(Dataset entries)
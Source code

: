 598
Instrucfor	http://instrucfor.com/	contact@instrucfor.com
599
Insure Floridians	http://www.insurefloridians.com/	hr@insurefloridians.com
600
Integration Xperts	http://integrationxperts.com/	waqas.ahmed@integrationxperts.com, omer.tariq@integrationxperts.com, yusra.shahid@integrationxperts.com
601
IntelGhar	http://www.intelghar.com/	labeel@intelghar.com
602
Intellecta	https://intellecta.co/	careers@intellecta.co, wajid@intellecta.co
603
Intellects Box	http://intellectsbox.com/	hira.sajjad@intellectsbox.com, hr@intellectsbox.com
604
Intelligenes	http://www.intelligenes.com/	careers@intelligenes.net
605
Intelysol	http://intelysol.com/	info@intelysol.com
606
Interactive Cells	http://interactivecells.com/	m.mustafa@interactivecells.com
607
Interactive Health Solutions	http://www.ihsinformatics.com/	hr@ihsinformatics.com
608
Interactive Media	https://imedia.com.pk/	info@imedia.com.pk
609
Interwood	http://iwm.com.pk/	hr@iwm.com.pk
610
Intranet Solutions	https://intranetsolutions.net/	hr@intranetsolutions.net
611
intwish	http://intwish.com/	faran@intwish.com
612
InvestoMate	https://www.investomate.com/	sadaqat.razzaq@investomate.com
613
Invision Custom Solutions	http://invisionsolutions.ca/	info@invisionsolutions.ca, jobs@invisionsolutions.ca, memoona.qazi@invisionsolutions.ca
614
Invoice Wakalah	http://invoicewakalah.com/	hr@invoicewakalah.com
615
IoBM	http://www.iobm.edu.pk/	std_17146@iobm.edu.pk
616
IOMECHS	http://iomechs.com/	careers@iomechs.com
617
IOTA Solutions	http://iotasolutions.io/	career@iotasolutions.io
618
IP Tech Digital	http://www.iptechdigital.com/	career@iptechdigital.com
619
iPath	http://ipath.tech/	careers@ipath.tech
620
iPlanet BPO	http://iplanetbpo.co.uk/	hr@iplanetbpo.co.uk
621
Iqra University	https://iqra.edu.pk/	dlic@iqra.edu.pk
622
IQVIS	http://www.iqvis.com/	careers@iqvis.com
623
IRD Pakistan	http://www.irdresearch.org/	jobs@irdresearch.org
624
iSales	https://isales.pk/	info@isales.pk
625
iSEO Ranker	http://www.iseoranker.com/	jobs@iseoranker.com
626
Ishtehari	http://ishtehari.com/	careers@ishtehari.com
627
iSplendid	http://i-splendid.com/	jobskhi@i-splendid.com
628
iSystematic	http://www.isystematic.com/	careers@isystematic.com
* * *
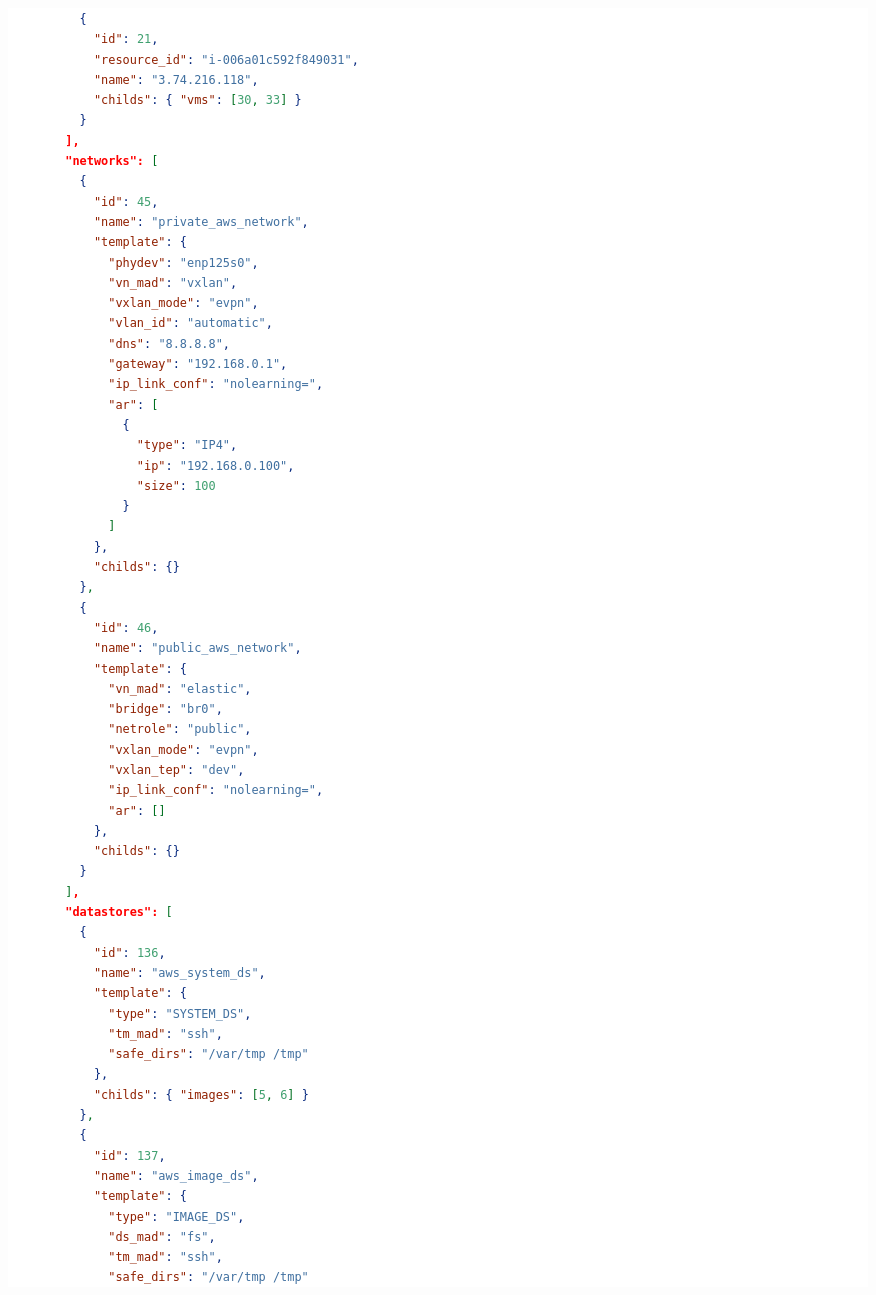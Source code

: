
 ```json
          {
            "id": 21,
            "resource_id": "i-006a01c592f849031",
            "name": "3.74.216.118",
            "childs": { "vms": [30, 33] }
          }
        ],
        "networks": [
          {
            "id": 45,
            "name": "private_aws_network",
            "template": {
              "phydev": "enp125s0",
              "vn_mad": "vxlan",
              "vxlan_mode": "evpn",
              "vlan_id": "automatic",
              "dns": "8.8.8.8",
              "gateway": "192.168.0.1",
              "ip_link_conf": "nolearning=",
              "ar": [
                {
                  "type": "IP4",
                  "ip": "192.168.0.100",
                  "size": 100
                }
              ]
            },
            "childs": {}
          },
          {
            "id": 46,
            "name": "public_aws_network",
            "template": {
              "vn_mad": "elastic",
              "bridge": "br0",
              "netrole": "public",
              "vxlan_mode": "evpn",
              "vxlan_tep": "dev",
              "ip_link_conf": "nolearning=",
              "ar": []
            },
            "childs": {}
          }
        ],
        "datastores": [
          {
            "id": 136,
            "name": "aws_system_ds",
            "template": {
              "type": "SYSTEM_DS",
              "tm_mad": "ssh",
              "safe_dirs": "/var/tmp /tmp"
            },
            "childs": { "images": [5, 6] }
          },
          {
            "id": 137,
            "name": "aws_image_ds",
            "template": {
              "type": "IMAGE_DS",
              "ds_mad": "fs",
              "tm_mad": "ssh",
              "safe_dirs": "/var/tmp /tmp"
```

Work required
Reproduce each line above that contains "https".

Answer to the exercise
Intellecta	https://intellecta.co/	careers@intellecta.co, wajid@intellecta.co
Interactive Media	https://imedia.com.pk/	info@imedia.com.pk
Intranet Solutions	https://intranetsolutions.net/	hr@intranetsolutions.net
InvestoMate	https://www.investomate.com/	sadaqat.razzaq@investomate.com
Iqra University	https://iqra.edu.pk/	dlic@iqra.edu.pk
iSales	https://isales.pk/	info@isales.pk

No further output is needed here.